The official word from China, in the sense that whispers and unofficial back channels counts for any kind of imprimatur, was that last week’s huge surge in offshore yuan money rates was at the request of the PBOC using state banks to squeeze those damned speculators. It was perhaps an usual step to take in that the PBOC’s major efforts are almost always hidden and intentionally suppressed; this was very public and open. That suggested that either the PBOC was back once more, like August, with little other option or that something else was going on.

There has always been a reverential deference in the media with regard to the PBOC’s believed abilities. It wasn’t all that long ago that “devaluation” in the yuan was taken as intentional vigor under the PBOC’s order clearing out “hot money.” That proved far too charitable an interpretation as the events of 2015 leave little doubt that those events in early 2014 were an early warning they were going to lose control. So it was with HIBOR rates last week, where the O/N rate at 66% even if deliberate in ridding the offshore market of speculators still reeked of despondency in breaking silence.

New data from the PBOC’s balance sheet suggests that it may not have been so much aimed at speculators as preserving forex availability (and why physical dollars may be so short in China). For all the confusion that typically accompanies central bank and monetary accounting, the PBOC is relatively simple. There are assets, primarily of forex “securities”, which drive the growth rate (or contraction) in liabilities which count for money. The major forms of such money or liquidity are physical cash and bank reserves (called “Deposits of Other Depository Corporations”).

As noted here a month ago (subscription required), the adjustments in November were quite stark and telling. Total foreign assets declined by RMB256 billion, RMB316 billion in terms of forex securities (and whatever derivative assets count in this unspecified pile). That decline was partially offset by a RMB153 billion increase in the asset line “Claims on Other Depository Institutions”, which is the liquidity and term liquidity loans under the SLF to primarily the large state owned banks like China Development Bank. With some other more minor changes on the asset side, total assets for the PBOC “only” declined by about RMB100 billion.
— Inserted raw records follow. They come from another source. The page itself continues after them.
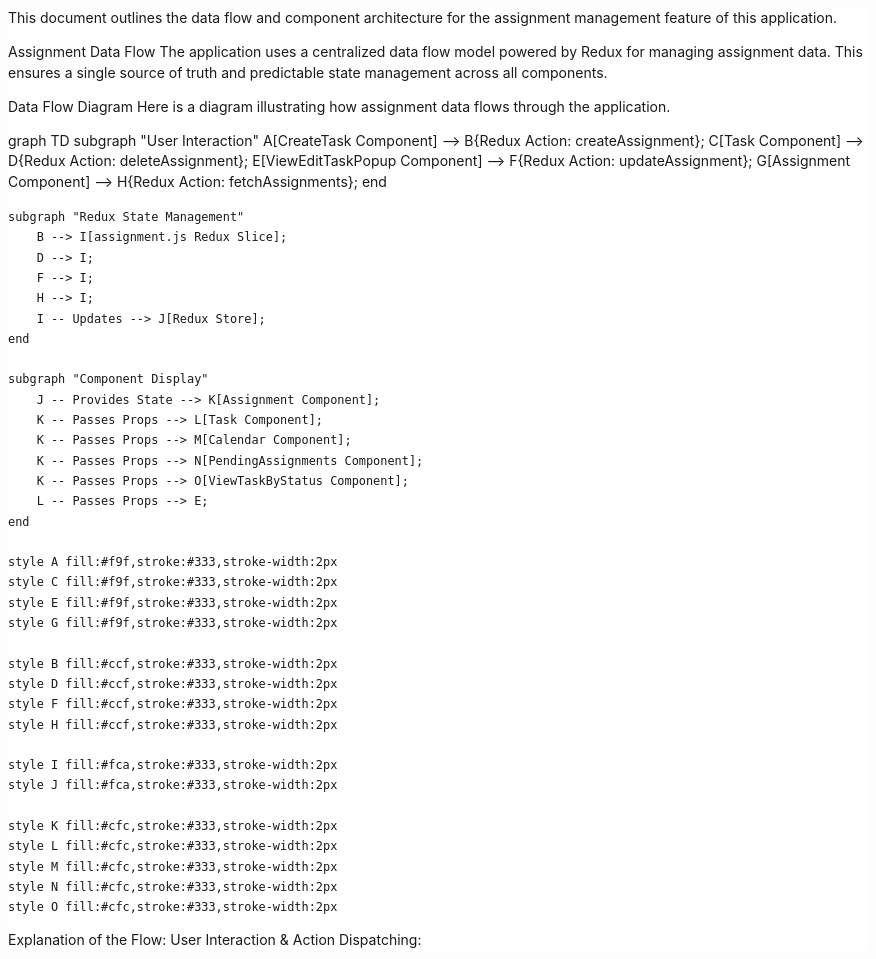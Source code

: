 This document outlines the data flow and component architecture for the assignment management feature of this application.

Assignment Data Flow
The application uses a centralized data flow model powered by Redux for managing assignment data. This ensures a single source of truth and predictable state management across all components.

Data Flow Diagram
Here is a diagram illustrating how assignment data flows through the application.

graph TD
    subgraph "User Interaction"
        A[CreateTask Component] --> B{Redux Action: createAssignment};
        C[Task Component] --> D{Redux Action: deleteAssignment};
        E[ViewEditTaskPopup Component] --> F{Redux Action: updateAssignment};
        G[Assignment Component] --> H{Redux Action: fetchAssignments};
    end

    subgraph "Redux State Management"
        B --> I[assignment.js Redux Slice];
        D --> I;
        F --> I;
        H --> I;
        I -- Updates --> J[Redux Store];
    end

    subgraph "Component Display"
        J -- Provides State --> K[Assignment Component];
        K -- Passes Props --> L[Task Component];
        K -- Passes Props --> M[Calendar Component];
        K -- Passes Props --> N[PendingAssignments Component];
        K -- Passes Props --> O[ViewTaskByStatus Component];
        L -- Passes Props --> E;
    end

    style A fill:#f9f,stroke:#333,stroke-width:2px
    style C fill:#f9f,stroke:#333,stroke-width:2px
    style E fill:#f9f,stroke:#333,stroke-width:2px
    style G fill:#f9f,stroke:#333,stroke-width:2px

    style B fill:#ccf,stroke:#333,stroke-width:2px
    style D fill:#ccf,stroke:#333,stroke-width:2px
    style F fill:#ccf,stroke:#333,stroke-width:2px
    style H fill:#ccf,stroke:#333,stroke-width:2px

    style I fill:#fca,stroke:#333,stroke-width:2px
    style J fill:#fca,stroke:#333,stroke-width:2px

    style K fill:#cfc,stroke:#333,stroke-width:2px
    style L fill:#cfc,stroke:#333,stroke-width:2px
    style M fill:#cfc,stroke:#333,stroke-width:2px
    style N fill:#cfc,stroke:#333,stroke-width:2px
    style O fill:#cfc,stroke:#333,stroke-width:2px

Explanation of the Flow:
User Interaction & Action Dispatching:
From that we should expect a similar magnitude reduction in primarily bank “reserves” on the “Deposits of Other Depository Corporations” line.


Instead, the PBOC’s measure of bank reserves, general yuan liquidity for internal uses, declined by a rather massive RMB505 billion. The reason was primarily the central government; it’s balances rose by nearly RMB300 billion which had the effect of reducing liquidity available to the banking system. That suggests why conditions in November were radically worse than October.

In December, however, China at least in money market terms seemed much calmer. The CNY exchange rate continued its “devaluation” as “dollar” financing remained elusive and troublesome, but internally there was surprising and disproportionate almost placidness (relatively speaking). The asset side reduction in PBOC forex was in December more than twice the level of November (confirming the “dollar” amplification part of this CNY liquidity system), RMB708 billion, and an as-yet unexplained drop in secondary liquidity operations to a special class of Chinese financial institutions (that were once far more prominent pre-2008); possibly the maturing and unwinding of liquidity measures put in place in June.

SABOOK Jan 2016 PBOC BS Oct Nov Diff2

So despite the fact that PBOC’s combined assets declined by more than RMB842 billion in December, bank reserves actually rose despite the “dollar”-related turmoil; +RMB182 billion.

SABOOK Jan 2016 PBOC BS Nov Dec Diff

SABOOK Jan 2016 PBOC BS Claims Assets

The difference again was central government deposits; only this time in reverse of November. Total government deposits declined by a large RMB1.2 trillion in December, which afforded bank reserves enough balance sheet “math” to withstand the “dollar” onslaught. This is regular, yearly behavior, as government deposits routinely decline of that magnitude each December from November; -RMB1.4 trillion 2014; -RMB1.3 trillion 2013.

The problem with that, in context of continuous “dollar” turmoil on the PBOC’s asset side, is that government deposits rise each January. In other words, the margin afforded bank “reserves” in December was due to a temporary seasonal pattern in the central government not “soaking up” all the liquidity (as was done in November). The magnitude of reversal each January is almost equally intense (+RMB652 billion December 2014 to January 2015), which, I think, explains why liquidity in China has been so openly terrible and atrocious starting not long after the calendar’s turn.

That would also suggest the reason for the increasing desperation (subscription required) throughout the month of December, as the PBOC was practically advertising its growing discomfort. It wasn’t just the “dollar” end of the balance sheet, though that has been a constant drain, it was likely the knowledge that the central government’s regular activities were only going to be a one-month reprieve so that come January bank reserves would once more be under extreme pressure for both assets and liabilities. The events so far this month seem to bear that out.

Global markets are left to twisting for the implications, which is also what we see so far in January including just the hint of the PBOC going back to possibly its March position (subscription required).